[SOURCE INFORMATION — start]

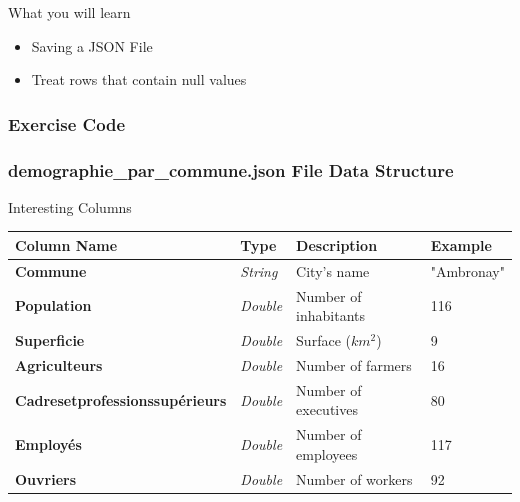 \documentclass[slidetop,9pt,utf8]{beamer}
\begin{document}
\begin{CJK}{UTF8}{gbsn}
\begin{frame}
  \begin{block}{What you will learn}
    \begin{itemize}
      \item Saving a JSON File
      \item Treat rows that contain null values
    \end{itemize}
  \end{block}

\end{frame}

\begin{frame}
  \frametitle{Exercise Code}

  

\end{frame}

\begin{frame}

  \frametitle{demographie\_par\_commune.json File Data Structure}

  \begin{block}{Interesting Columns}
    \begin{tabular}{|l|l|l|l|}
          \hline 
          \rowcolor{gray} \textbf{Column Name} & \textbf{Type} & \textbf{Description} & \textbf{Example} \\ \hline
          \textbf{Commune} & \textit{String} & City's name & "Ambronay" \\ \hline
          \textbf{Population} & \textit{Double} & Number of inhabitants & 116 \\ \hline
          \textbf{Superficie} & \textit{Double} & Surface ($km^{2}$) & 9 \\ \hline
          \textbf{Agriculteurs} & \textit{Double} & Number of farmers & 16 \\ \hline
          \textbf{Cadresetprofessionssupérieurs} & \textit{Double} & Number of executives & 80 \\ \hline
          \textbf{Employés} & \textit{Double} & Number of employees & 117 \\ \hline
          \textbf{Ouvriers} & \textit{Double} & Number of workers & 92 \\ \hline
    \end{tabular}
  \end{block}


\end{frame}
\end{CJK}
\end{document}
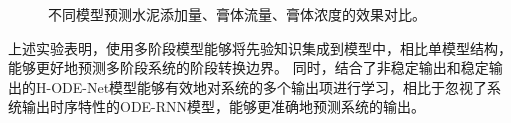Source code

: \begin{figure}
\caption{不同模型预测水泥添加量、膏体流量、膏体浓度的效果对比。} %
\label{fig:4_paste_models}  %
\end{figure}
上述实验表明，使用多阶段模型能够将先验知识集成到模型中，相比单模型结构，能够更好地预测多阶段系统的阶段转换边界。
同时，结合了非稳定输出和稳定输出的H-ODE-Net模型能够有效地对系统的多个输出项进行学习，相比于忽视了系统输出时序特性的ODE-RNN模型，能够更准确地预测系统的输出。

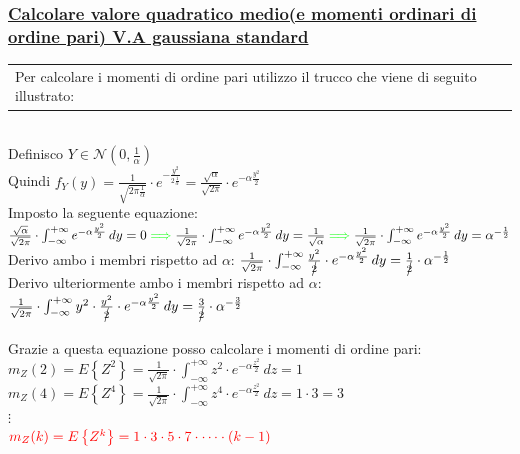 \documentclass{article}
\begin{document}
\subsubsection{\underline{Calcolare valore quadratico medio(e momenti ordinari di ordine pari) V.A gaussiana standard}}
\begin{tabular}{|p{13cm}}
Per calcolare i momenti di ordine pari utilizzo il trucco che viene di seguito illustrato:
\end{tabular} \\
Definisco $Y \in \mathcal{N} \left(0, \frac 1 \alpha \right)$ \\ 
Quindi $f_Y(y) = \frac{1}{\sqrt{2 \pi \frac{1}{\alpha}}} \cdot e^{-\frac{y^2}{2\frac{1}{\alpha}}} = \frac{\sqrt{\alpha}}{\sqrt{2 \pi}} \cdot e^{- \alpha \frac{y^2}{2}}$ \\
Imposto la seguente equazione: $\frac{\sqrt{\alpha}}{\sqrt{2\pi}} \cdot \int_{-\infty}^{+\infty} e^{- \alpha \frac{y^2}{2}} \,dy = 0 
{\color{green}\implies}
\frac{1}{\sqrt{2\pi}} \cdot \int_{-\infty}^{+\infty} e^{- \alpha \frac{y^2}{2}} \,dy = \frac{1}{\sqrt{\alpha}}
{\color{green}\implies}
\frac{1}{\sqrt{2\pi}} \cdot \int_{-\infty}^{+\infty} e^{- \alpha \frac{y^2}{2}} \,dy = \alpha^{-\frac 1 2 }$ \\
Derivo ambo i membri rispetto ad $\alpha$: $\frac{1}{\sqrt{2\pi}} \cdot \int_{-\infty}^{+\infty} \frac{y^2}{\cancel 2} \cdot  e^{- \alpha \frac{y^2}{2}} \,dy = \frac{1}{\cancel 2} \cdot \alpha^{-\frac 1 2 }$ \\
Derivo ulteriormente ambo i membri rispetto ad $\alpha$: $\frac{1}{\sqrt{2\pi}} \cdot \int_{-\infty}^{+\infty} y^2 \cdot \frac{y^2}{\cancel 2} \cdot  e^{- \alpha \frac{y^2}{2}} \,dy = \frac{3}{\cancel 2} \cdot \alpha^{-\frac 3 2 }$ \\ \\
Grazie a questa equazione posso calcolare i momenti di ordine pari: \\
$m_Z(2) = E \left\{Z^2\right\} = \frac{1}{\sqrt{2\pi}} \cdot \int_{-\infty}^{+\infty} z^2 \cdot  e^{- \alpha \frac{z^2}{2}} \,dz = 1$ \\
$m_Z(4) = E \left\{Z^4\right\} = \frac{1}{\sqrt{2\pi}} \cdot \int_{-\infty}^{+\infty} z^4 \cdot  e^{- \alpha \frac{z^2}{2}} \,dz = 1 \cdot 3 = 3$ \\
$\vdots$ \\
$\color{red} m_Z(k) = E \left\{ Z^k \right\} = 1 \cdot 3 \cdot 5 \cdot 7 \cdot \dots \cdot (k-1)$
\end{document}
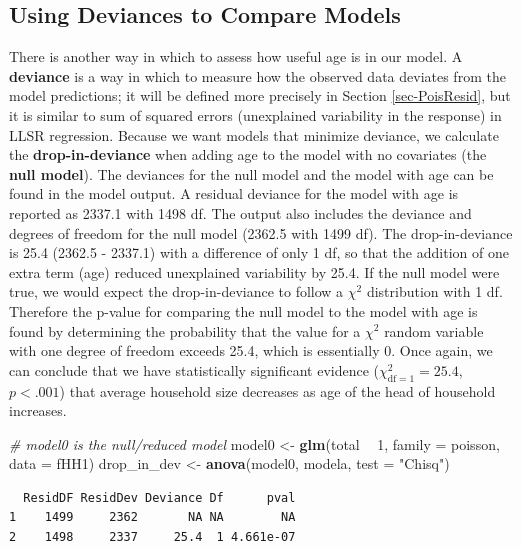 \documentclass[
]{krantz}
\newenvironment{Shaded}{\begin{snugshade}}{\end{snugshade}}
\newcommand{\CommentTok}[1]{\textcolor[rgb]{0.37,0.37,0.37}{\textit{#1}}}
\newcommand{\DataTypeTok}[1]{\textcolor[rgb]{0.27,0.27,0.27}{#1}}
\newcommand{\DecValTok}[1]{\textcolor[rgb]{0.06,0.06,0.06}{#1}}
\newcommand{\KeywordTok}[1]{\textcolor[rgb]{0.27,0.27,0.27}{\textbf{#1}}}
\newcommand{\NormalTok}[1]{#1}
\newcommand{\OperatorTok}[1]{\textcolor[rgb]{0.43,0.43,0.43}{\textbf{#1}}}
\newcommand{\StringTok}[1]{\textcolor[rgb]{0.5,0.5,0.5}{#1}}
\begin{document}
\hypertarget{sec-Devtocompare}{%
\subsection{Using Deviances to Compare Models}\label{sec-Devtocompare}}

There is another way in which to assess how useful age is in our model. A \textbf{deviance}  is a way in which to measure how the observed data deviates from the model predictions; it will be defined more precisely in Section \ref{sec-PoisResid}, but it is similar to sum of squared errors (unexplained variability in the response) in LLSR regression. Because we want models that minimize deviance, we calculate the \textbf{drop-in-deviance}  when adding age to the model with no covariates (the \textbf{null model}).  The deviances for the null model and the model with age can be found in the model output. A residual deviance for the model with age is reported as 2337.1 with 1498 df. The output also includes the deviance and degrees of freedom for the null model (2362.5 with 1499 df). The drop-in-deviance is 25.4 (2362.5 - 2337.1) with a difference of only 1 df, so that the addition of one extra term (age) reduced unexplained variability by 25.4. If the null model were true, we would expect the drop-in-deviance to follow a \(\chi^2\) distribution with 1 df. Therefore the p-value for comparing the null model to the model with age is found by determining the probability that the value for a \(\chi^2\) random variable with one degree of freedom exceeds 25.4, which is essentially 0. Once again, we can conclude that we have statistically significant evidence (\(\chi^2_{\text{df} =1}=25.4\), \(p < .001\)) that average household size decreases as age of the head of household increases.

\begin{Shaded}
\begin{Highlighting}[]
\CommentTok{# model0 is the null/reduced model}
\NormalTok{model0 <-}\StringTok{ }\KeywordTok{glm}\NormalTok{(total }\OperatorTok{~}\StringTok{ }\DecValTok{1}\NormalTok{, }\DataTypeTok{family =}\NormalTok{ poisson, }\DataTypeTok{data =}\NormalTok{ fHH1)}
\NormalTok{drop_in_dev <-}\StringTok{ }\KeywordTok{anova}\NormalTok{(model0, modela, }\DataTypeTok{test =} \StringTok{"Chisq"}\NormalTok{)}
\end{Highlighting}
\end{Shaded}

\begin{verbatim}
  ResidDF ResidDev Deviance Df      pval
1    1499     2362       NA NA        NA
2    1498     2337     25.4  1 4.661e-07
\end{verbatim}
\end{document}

[SOURCE INFORMATION — finish]

*EXERCISE DETAILS:*
If the word "block" is on a line above, return that line.

*RESULT OF THE TASK:*
  \begin{block}{What you will learn}
  \end{block}
  \begin{block}{Interesting Columns}
  \end{block}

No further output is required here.